Now, why are we shooting the pistol?
Well, i was moving stuff around the garage for him and I went on a smoke break just outside. He came out and ask me, hey do you see that frying pan over there. I was like “Over where?” He pointed towards the tree. There is a frying pan hanging on the branches 200ft away. I asked Mel Yeah why? He said “You think you can shoot that frying pan from here?” My replied was, “Huh With What?! Pistol? Rifle?” He said “I’ll be right back” and bought out the pistol. Right, he can hit that pan more than I do, We both still sucks at 200ft, but hes a better shot than me.
Hey Mel what do you think about the Luger?
I was wondering if he , well, that’s a dumb question if he shot a luger, more so what he think about the luger. He said They are good guns, I had one of them, but i sold it on the way back home on the boat.
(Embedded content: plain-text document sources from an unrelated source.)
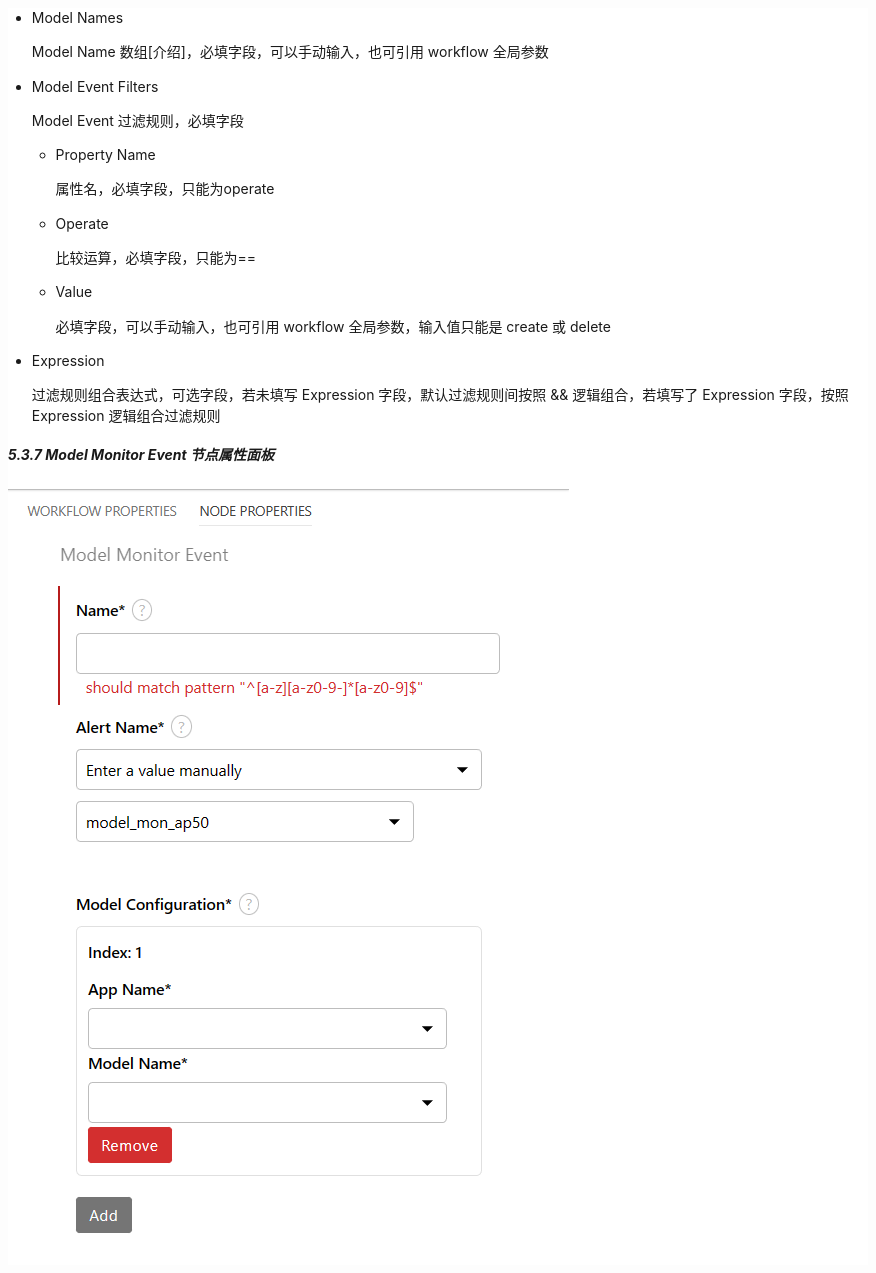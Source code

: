 - Model Names

  Model Name 数组[介绍]，必填字段，可以手动输入，也可引用 workflow 全局参数

- Model Event Filters

  Model Event 过滤规则，必填字段

  - Property Name

    属性名，必填字段，只能为operate

  - Operate

    比较运算，必填字段，只能为==

  - Value

    必填字段，可以手动输入，也可引用 workflow 全局参数，输入值只能是 create 或 delete

- Expression

  过滤规则组合表达式，可选字段，若未填写 Expression 字段，默认过滤规则间按照 && 逻辑组合，若填写了 Expression 字段，按照 Expression 逻辑组合过滤规则



##### 5.3.7 Model Monitor Event 节点属性面板

![](./images/3-5-10.png)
He said “You know we are not really supposed to bring guns on the boat and back home, but the times were different then” “I remember before i board the boat the MP standing by the ramp saw the Colt 45 on my hip and said to me That no guns allowed on the boat, surrender your weapon” Mel looked at him and said “There was a German solider told me that once too, I didn’t do it then and why would I do it now” MP:”NEXT!”
Mel is definitely an interesting guy, After a while i finally asked him if i can photograph him, and he said “It’d be an honor”, and I am very glad I have the chance to. Ok, This is getting very long, I think I am done for now, until next time.
Right, Last thing, Mel’s first car was a Model A with a Rumble Seat.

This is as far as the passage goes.